§ Task item
Note the line where "部分内容会写出它的通用结构(带注释)" appears in the data below; write it out exactly, along with every line that comes after it to the end.

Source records
• • •
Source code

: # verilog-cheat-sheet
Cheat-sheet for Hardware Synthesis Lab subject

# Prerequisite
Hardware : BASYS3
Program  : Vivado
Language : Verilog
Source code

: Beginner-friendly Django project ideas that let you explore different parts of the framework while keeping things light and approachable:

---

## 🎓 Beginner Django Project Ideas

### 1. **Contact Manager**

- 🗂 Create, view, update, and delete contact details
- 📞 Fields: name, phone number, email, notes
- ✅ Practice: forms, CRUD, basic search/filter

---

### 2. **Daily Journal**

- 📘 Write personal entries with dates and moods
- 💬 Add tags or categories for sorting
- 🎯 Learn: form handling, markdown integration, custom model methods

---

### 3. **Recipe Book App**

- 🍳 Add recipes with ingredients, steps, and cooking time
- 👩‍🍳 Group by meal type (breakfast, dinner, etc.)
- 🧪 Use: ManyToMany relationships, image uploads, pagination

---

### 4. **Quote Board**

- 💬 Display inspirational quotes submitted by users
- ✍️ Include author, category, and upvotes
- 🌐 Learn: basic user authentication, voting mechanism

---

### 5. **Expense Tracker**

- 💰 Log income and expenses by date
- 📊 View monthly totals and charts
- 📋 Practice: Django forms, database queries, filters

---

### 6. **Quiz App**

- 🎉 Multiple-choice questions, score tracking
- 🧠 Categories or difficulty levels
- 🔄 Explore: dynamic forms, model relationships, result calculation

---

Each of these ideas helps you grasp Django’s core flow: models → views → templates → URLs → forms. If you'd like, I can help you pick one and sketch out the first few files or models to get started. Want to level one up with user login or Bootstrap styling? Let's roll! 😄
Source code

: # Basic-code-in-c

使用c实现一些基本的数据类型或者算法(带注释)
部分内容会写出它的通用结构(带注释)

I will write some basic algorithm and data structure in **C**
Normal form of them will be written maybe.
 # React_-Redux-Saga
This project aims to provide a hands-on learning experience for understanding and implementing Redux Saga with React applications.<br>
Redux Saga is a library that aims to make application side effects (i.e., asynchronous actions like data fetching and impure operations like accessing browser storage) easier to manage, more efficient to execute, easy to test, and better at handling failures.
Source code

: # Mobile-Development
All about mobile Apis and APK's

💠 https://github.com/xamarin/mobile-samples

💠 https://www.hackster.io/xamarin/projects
• • •
§ Result of this exercise
部分内容会写出它的通用结构(带注释)

I will write some basic algorithm and data structure in **C**
Normal form of them will be written maybe.
 # React_-Redux-Saga
This project aims to provide a hands-on learning experience for understanding and implementing Redux Saga with React applications.<br>
Redux Saga is a library that aims to make application side effects (i.e., asynchronous actions like data fetching and impure operations like accessing browser storage) easier to manage, more efficient to execute, easy to test, and better at handling failures.
Source code

: # Mobile-Development
All about mobile Apis and APK's

💠 https://github.com/xamarin/mobile-samples

💠 https://www.hackster.io/xamarin/projects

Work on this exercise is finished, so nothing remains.